Notes and Warnings#

Note

In the case of multiple sensitve attributes, two approaches can be considered:

  • Calculate the different properties for each sensitive attribute individually, and take the maximum or minimum as appropriate (for example, the minumum value of \(\ell\) for \(\ell\)-diversity and the maximum value for \(\alpha\) in the case of (\(\alpha\),k)-anonymity).
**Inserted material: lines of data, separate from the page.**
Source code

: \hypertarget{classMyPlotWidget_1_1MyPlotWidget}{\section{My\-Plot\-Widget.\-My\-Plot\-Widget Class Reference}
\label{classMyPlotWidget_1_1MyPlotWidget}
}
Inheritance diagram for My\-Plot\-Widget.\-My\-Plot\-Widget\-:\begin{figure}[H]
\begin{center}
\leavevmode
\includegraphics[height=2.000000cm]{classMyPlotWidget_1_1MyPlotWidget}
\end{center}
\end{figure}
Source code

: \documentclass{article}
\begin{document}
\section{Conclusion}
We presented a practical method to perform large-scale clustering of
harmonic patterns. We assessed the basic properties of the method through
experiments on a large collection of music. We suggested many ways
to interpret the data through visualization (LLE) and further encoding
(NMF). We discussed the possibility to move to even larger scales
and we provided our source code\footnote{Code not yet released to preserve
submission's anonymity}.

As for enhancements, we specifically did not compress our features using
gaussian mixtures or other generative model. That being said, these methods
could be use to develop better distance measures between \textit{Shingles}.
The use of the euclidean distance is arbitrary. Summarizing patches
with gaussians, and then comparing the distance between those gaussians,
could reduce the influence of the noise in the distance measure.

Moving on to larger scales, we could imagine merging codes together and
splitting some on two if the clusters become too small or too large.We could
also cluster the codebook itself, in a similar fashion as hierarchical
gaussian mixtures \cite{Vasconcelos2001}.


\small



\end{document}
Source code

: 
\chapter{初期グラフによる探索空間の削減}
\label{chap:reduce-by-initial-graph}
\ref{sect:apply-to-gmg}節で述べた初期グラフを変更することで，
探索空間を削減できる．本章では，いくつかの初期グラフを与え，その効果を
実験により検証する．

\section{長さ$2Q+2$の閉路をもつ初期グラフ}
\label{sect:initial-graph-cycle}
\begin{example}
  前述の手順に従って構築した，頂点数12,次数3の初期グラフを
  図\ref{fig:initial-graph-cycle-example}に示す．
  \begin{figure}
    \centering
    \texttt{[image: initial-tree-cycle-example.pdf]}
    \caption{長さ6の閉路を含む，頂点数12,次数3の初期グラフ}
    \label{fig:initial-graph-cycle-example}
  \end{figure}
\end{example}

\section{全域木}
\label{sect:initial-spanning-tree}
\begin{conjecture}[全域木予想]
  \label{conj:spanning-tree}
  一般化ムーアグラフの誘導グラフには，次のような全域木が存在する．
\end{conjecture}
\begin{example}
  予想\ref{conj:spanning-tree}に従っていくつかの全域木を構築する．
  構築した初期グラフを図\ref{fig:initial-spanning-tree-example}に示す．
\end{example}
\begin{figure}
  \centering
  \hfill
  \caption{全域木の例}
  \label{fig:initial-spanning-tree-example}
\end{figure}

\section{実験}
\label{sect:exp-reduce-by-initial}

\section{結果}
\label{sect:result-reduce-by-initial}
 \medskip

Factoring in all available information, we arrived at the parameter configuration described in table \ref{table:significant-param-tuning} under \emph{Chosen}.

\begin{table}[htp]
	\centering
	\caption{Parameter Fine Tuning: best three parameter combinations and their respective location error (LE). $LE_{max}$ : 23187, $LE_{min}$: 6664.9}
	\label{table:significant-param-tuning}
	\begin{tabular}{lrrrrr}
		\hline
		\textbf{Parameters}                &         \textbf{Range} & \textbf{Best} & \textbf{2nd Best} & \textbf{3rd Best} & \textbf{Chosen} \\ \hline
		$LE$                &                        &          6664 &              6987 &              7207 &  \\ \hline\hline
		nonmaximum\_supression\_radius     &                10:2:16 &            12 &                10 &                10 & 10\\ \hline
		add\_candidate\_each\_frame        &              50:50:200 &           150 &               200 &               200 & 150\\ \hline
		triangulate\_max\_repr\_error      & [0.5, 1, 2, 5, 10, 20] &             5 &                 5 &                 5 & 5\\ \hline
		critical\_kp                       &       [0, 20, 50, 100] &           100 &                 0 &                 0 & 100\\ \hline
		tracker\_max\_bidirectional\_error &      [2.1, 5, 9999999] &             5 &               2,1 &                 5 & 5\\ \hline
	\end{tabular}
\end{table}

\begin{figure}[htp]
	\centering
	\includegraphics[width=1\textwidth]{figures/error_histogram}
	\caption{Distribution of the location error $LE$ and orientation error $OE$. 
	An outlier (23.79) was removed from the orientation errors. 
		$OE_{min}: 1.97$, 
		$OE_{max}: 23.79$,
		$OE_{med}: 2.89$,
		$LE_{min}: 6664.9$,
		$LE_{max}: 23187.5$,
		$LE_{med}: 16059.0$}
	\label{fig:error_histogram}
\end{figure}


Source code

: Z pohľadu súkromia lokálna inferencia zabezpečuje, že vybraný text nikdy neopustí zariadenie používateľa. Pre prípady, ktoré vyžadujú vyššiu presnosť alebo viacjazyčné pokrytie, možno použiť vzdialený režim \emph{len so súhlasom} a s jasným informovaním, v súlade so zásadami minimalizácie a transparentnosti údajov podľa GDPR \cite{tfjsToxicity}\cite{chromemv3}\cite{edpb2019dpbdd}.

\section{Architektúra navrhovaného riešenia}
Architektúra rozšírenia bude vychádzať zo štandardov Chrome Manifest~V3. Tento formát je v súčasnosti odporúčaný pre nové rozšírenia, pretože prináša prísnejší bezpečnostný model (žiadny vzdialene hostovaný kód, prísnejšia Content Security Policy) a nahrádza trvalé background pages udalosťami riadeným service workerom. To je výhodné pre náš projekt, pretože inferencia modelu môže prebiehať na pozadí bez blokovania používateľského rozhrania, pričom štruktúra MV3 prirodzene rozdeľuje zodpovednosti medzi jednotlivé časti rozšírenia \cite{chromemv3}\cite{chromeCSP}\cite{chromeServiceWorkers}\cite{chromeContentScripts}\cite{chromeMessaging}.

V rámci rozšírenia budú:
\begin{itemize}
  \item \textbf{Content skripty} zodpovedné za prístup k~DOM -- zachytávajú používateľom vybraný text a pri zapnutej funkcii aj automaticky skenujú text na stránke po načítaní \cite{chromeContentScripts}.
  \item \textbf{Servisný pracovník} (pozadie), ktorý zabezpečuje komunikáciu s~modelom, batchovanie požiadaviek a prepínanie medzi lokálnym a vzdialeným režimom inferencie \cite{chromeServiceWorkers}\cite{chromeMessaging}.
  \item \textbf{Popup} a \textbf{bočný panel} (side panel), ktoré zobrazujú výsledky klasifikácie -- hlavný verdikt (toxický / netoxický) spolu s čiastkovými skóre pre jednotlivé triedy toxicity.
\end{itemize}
  • Calculate the different properties for each sensitive attribute individually but modifying the set of quasi-identifiers by adding to this set, in addition to the initial quasi-identifiers, all the sensitive attributes except the one under analysis. Then, as in the previous approach, the minimum or maximum of each parameter as appropriate is taken. It is important to note that since the set of quasi-identifiers is updated each time the calculations are made for each SA, the computational cost is much higher in this case.

Specifically, in order to address this challenge, a parameter gen is introduced in all functions except k-anonymity (not applicable). If gen=True (default value), the process of the first approach is followed: generalizing. Otherwise, the second approach is followed, updating the quasi-identifiers.

Warning

It’s important to take into account that the values of t and \(\delta\) for t-closeness and \(\delta\)-disclosure privacy respectively must be strictly greater than the ones obtained using pyCANON (see the definition of that techniques).